WORK REQUEST: Go through the entries below. Copy each line in which "local" appears.
** DATASET RECORDS follows **
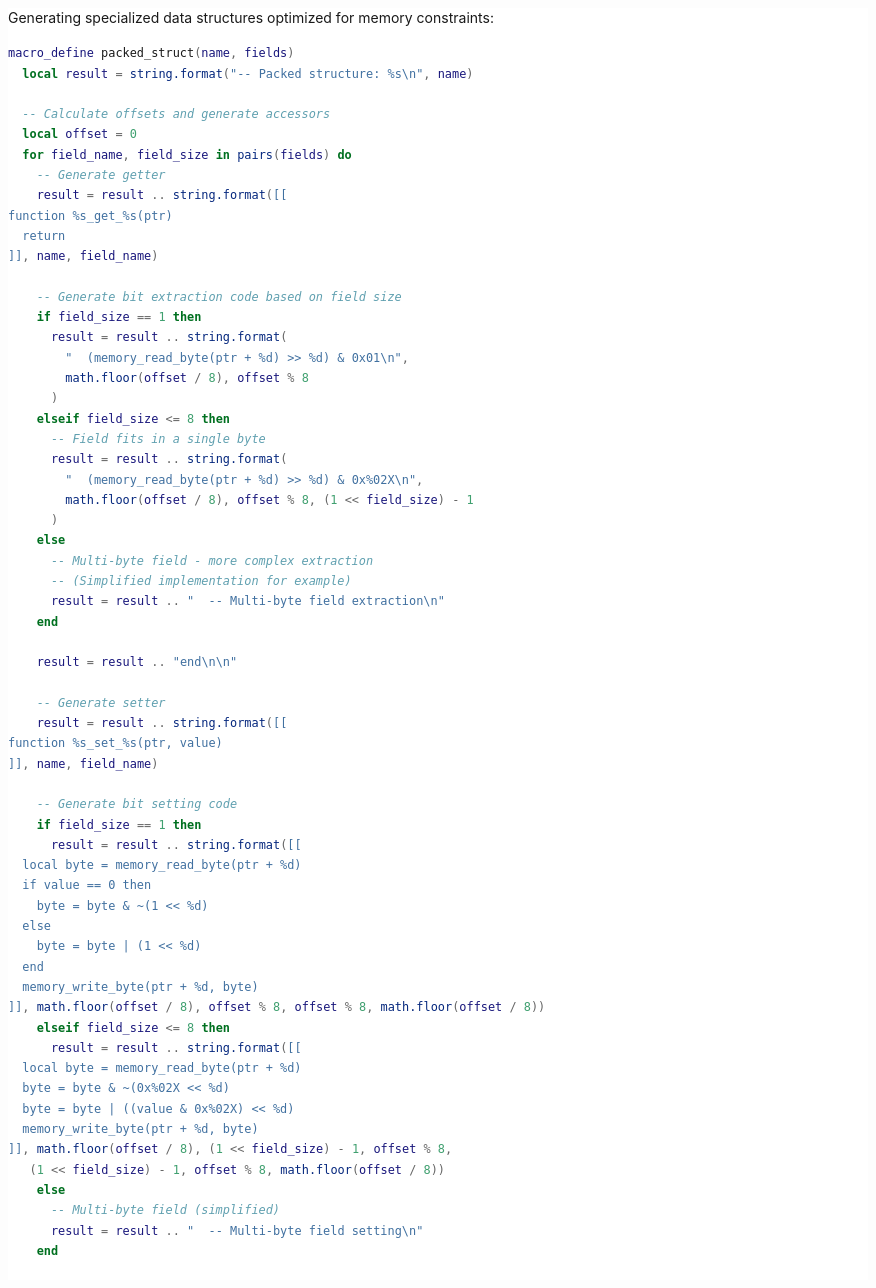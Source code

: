 Generating specialized data structures optimized for memory constraints:

```lua
macro_define packed_struct(name, fields)
  local result = string.format("-- Packed structure: %s\n", name)
  
  -- Calculate offsets and generate accessors
  local offset = 0
  for field_name, field_size in pairs(fields) do
    -- Generate getter
    result = result .. string.format([[
function %s_get_%s(ptr)
  return 
]], name, field_name)

    -- Generate bit extraction code based on field size
    if field_size == 1 then
      result = result .. string.format(
        "  (memory_read_byte(ptr + %d) >> %d) & 0x01\n", 
        math.floor(offset / 8), offset % 8
      )
    elseif field_size <= 8 then
      -- Field fits in a single byte
      result = result .. string.format(
        "  (memory_read_byte(ptr + %d) >> %d) & 0x%02X\n", 
        math.floor(offset / 8), offset % 8, (1 << field_size) - 1
      )
    else
      -- Multi-byte field - more complex extraction
      -- (Simplified implementation for example)
      result = result .. "  -- Multi-byte field extraction\n"
    end
    
    result = result .. "end\n\n"
    
    -- Generate setter
    result = result .. string.format([[
function %s_set_%s(ptr, value)
]], name, field_name)

    -- Generate bit setting code
    if field_size == 1 then
      result = result .. string.format([[
  local byte = memory_read_byte(ptr + %d)
  if value == 0 then
    byte = byte & ~(1 << %d)
  else
    byte = byte | (1 << %d)
  end
  memory_write_byte(ptr + %d, byte)
]], math.floor(offset / 8), offset % 8, offset % 8, math.floor(offset / 8))
    elseif field_size <= 8 then
      result = result .. string.format([[
  local byte = memory_read_byte(ptr + %d)
  byte = byte & ~(0x%02X << %d)
  byte = byte | ((value & 0x%02X) << %d)
  memory_write_byte(ptr + %d, byte)
]], math.floor(offset / 8), (1 << field_size) - 1, offset % 8, 
   (1 << field_size) - 1, offset % 8, math.floor(offset / 8))
    else
      -- Multi-byte field (simplified)
      result = result .. "  -- Multi-byte field setting\n"
    end
    
```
** End of DATASET RECORDS **
WRITTEN SOLUTION:
  local result = string.format("-- Packed structure: %s\n", name)
  local offset = 0
  local byte = memory_read_byte(ptr + %d)
  local byte = memory_read_byte(ptr + %d)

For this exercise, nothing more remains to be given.